— SOURCE MATERIAL —
-- -- --
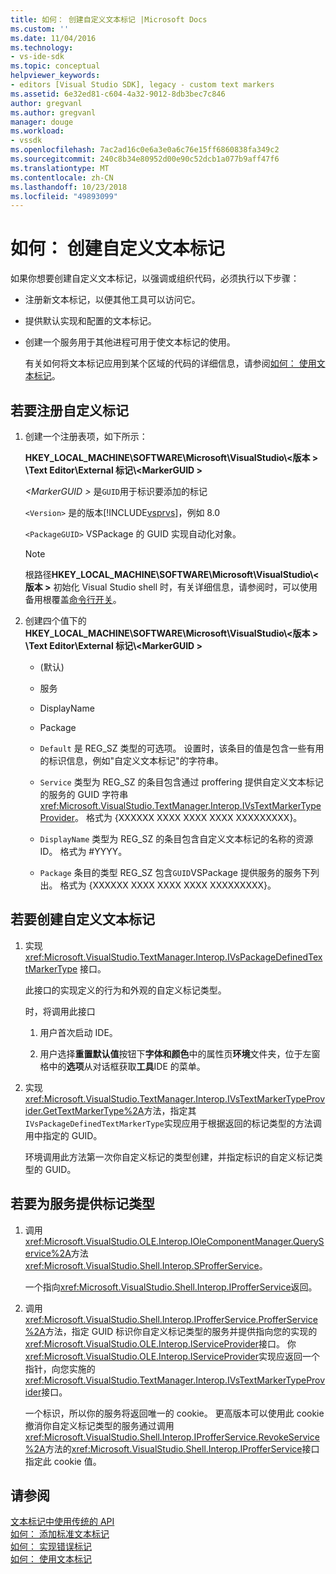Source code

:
 ```yaml
---
title: 如何： 创建自定义文本标记 |Microsoft Docs
ms.custom: ''
ms.date: 11/04/2016
ms.technology:
- vs-ide-sdk
ms.topic: conceptual
helpviewer_keywords:
- editors [Visual Studio SDK], legacy - custom text markers
ms.assetid: 6e32ed81-c604-4a32-9012-8db3bec7c846
author: gregvanl
ms.author: gregvanl
manager: douge
ms.workload:
- vssdk
ms.openlocfilehash: 7ac2ad16c0e6a3e0a6c76e15ff6860838fa349c2
ms.sourcegitcommit: 240c8b34e80952d00e90c52dcb1a077b9aff47f6
ms.translationtype: MT
ms.contentlocale: zh-CN
ms.lasthandoff: 10/23/2018
ms.locfileid: "49893099"
---
```

# <a name="how-to-create-custom-text-markers"></a>如何： 创建自定义文本标记
如果你想要创建自定义文本标记，以强调或组织代码，必须执行以下步骤：  
  
- 注册新文本标记，以便其他工具可以访问它。  
  
- 提供默认实现和配置的文本标记。  
  
- 创建一个服务用于其他进程可用于使文本标记的使用。  
  
  有关如何将文本标记应用到某个区域的代码的详细信息，请参阅[如何： 使用文本标记](../extensibility/how-to-use-text-markers.md)。  
  
## <a name="to-register-a-custom-marker"></a>若要注册自定义标记  
  
1. 创建一个注册表项，如下所示：  
  
    **HKEY_LOCAL_MACHINE\SOFTWARE\Microsoft\VisualStudio\\\<版本 > \Text Editor\External 标记\\\<MarkerGUID >**  
  
    *\<MarkerGUID >* 是`GUID`用于标识要添加的标记  
  
    `<Version>` 是的版本[!INCLUDE[vsprvs](../code-quality/includes/vsprvs_md.md)]，例如 8.0  
  
    `<PackageGUID>` VSPackage 的 GUID 实现自动化对象。  
  
   > [!NOTE]
   >  根路径**HKEY_LOCAL_MACHINE\SOFTWARE\Microsoft\VisualStudio\\\<版本 >** 初始化 Visual Studio shell 时，有关详细信息，请参阅时，可以使用备用根覆盖[命令行开关](../extensibility/command-line-switches-visual-studio-sdk.md)。  
  
2. 创建四个值下的**HKEY_LOCAL_MACHINE\SOFTWARE\Microsoft\VisualStudio\\\<版本 > \Text Editor\External 标记\\\<MarkerGUID >**  
  
   -   (默认)  
  
   -   服务  
  
   -   DisplayName  
  
   -   Package  
  
   -   `Default` 是 REG_SZ 类型的可选项。 设置时，该条目的值是包含一些有用的标识信息，例如"自定义文本标记"的字符串。  
  
   -   `Service` 类型为 REG_SZ 的条目包含通过 proffering 提供自定义文本标记的服务的 GUID 字符串<xref:Microsoft.VisualStudio.TextManager.Interop.IVsTextMarkerTypeProvider>。 格式为 {XXXXXX XXXX XXXX XXXX XXXXXXXXX}。  
  
   -   `DisplayName` 类型为 REG_SZ 的条目包含自定义文本标记的名称的资源 ID。 格式为 #YYYY。  
  
   -   `Package` 条目的类型 REG_SZ 包含`GUID`VSPackage 提供服务的服务下列出。 格式为 {XXXXXX XXXX XXXX XXXX XXXXXXXXX}。  
  
## <a name="to-create-a-custom-text-marker"></a>若要创建自定义文本标记  
  
1.  实现 <xref:Microsoft.VisualStudio.TextManager.Interop.IVsPackageDefinedTextMarkerType> 接口。  
  
     此接口的实现定义的行为和外观的自定义标记类型。  
  
     时，将调用此接口  
  
    1.  用户首次启动 IDE。  
  
    2.  用户选择**重置默认值**按钮下**字体和颜色**中的属性页**环境**文件夹，位于左窗格中的**选项**从对话框获取**工具**IDE 的菜单。  
  
2.  实现<xref:Microsoft.VisualStudio.TextManager.Interop.IVsTextMarkerTypeProvider.GetTextMarkerType%2A>方法，指定其`IVsPackageDefinedTextMarkerType`实现应用于根据返回的标记类型的方法调用中指定的 GUID。  
  
     环境调用此方法第一次你自定义标记的类型创建，并指定标识的自定义标记类型的 GUID。  
  
## <a name="to-proffer-your-marker-type-as-a-service"></a>若要为服务提供标记类型  
  
1.  调用<xref:Microsoft.VisualStudio.OLE.Interop.IOleComponentManager.QueryService%2A>方法<xref:Microsoft.VisualStudio.Shell.Interop.SProfferService>。  
  
     一个指向<xref:Microsoft.VisualStudio.Shell.Interop.IProfferService>返回。  
  
2.  调用<xref:Microsoft.VisualStudio.Shell.Interop.IProfferService.ProfferService%2A>方法，指定 GUID 标识你自定义标记类型的服务并提供指向您的实现的<xref:Microsoft.VisualStudio.OLE.Interop.IServiceProvider>接口。 你<xref:Microsoft.VisualStudio.OLE.Interop.IServiceProvider>实现应返回一个指针，向您实施的<xref:Microsoft.VisualStudio.TextManager.Interop.IVsTextMarkerTypeProvider>接口。  
  
     一个标识，所以你的服务将返回唯一的 cookie。 更高版本可以使用此 cookie 撤消你自定义标记类型的服务通过调用<xref:Microsoft.VisualStudio.Shell.Interop.IProfferService.RevokeService%2A>方法的<xref:Microsoft.VisualStudio.Shell.Interop.IProfferService>接口指定此 cookie 值。  
  
## <a name="see-also"></a>请参阅  
 [文本标记中使用传统的 API](../extensibility/using-text-markers-with-the-legacy-api.md)   
 [如何： 添加标准文本标记](../extensibility/how-to-add-standard-text-markers.md)   
 [如何： 实现错误标记](../extensibility/how-to-implement-error-markers.md)   
 [如何： 使用文本标记](../extensibility/how-to-use-text-markers.md)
-- -- --
— WORK TASK —
Search the records for the string "create" and report each line that has it.

— RESPONSE BOX —
# <a name="how-to-create-custom-text-markers"></a>如何： 创建自定义文本标记
## <a name="to-create-a-custom-text-marker"></a>若要创建自定义文本标记  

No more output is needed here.